WHAT THE TASK ASKS: Your task is to repeat the entries underneath exactly, minus the pictures.

Data excerpts
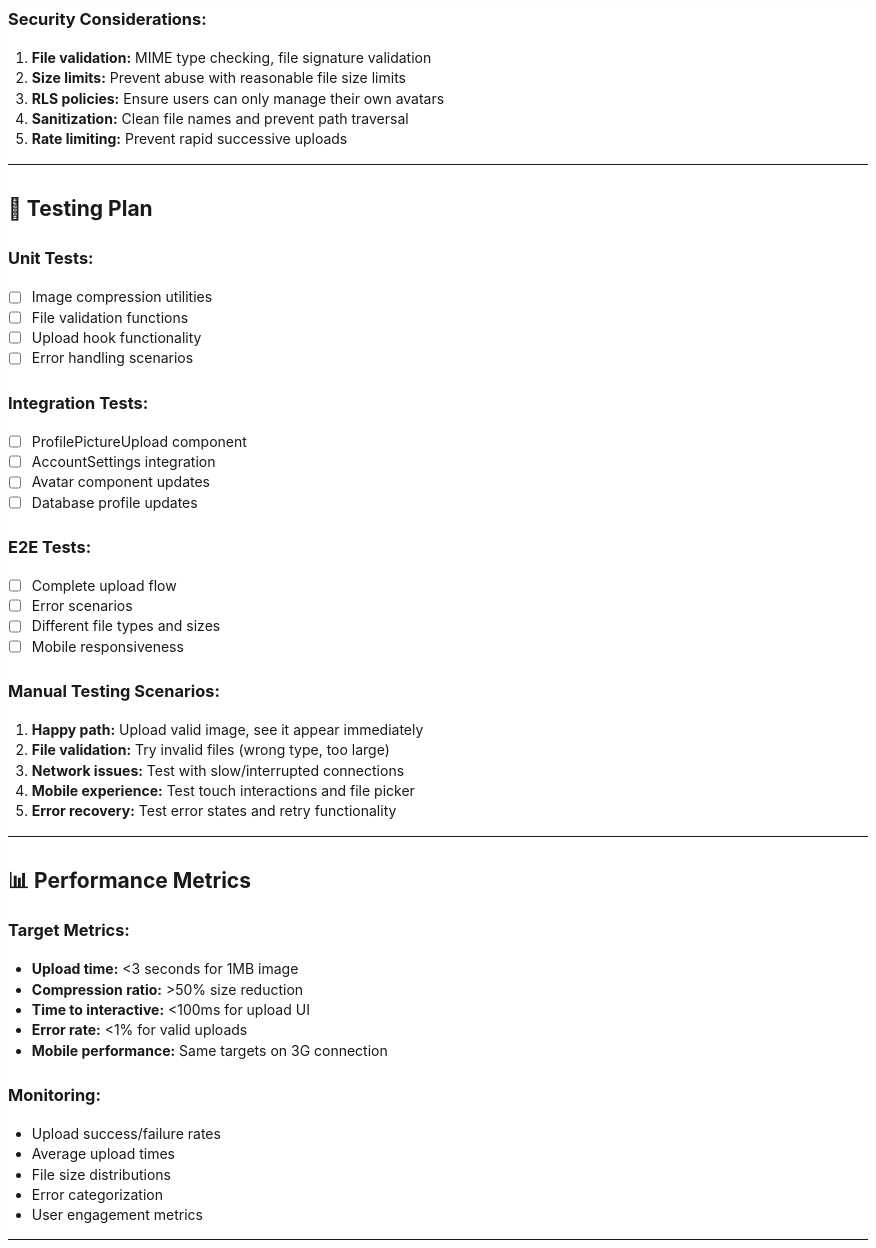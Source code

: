 ### **Security Considerations:**
1. **File validation:** MIME type checking, file signature validation
2. **Size limits:** Prevent abuse with reasonable file size limits
3. **RLS policies:** Ensure users can only manage their own avatars
4. **Sanitization:** Clean file names and prevent path traversal
5. **Rate limiting:** Prevent rapid successive uploads

---

## 🧪 **Testing Plan**

### **Unit Tests:**
- [ ] Image compression utilities
- [ ] File validation functions
- [ ] Upload hook functionality
- [ ] Error handling scenarios

### **Integration Tests:**
- [ ] ProfilePictureUpload component
- [ ] AccountSettings integration
- [ ] Avatar component updates
- [ ] Database profile updates

### **E2E Tests:**
- [ ] Complete upload flow
- [ ] Error scenarios
- [ ] Different file types and sizes
- [ ] Mobile responsiveness

### **Manual Testing Scenarios:**
1. **Happy path:** Upload valid image, see it appear immediately
2. **File validation:** Try invalid files (wrong type, too large)
3. **Network issues:** Test with slow/interrupted connections
4. **Mobile experience:** Test touch interactions and file picker
5. **Error recovery:** Test error states and retry functionality

---

## 📊 **Performance Metrics**

### **Target Metrics:**
- **Upload time:** <3 seconds for 1MB image
- **Compression ratio:** >50% size reduction
- **Time to interactive:** <100ms for upload UI
- **Error rate:** <1% for valid uploads
- **Mobile performance:** Same targets on 3G connection

### **Monitoring:**
- Upload success/failure rates
- Average upload times
- File size distributions
- Error categorization
- User engagement metrics

---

TASK SOLUTION:
Source code

: ### **Security Considerations:**
1. **File validation:** MIME type checking, file signature validation
2. **Size limits:** Prevent abuse with reasonable file size limits
3. **RLS policies:** Ensure users can only manage their own avatars
4. **Sanitization:** Clean file names and prevent path traversal
5. **Rate limiting:** Prevent rapid successive uploads

---

## 🧪 **Testing Plan**

### **Unit Tests:**
- [ ] Image compression utilities
- [ ] File validation functions
- [ ] Upload hook functionality
- [ ] Error handling scenarios

### **Integration Tests:**
- [ ] ProfilePictureUpload component
- [ ] AccountSettings integration
- [ ] Avatar component updates
- [ ] Database profile updates

### **E2E Tests:**
- [ ] Complete upload flow
- [ ] Error scenarios
- [ ] Different file types and sizes
- [ ] Mobile responsiveness

### **Manual Testing Scenarios:**
1. **Happy path:** Upload valid image, see it appear immediately
2. **File validation:** Try invalid files (wrong type, too large)
3. **Network issues:** Test with slow/interrupted connections
4. **Mobile experience:** Test touch interactions and file picker
5. **Error recovery:** Test error states and retry functionality

---

## 📊 **Performance Metrics**

### **Target Metrics:**
- **Upload time:** <3 seconds for 1MB image
- **Compression ratio:** >50% size reduction
- **Time to interactive:** <100ms for upload UI
- **Error rate:** <1% for valid uploads
- **Mobile performance:** Same targets on 3G connection

### **Monitoring:**
- Upload success/failure rates
- Average upload times
- File size distributions
- Error categorization
- User engagement metrics

---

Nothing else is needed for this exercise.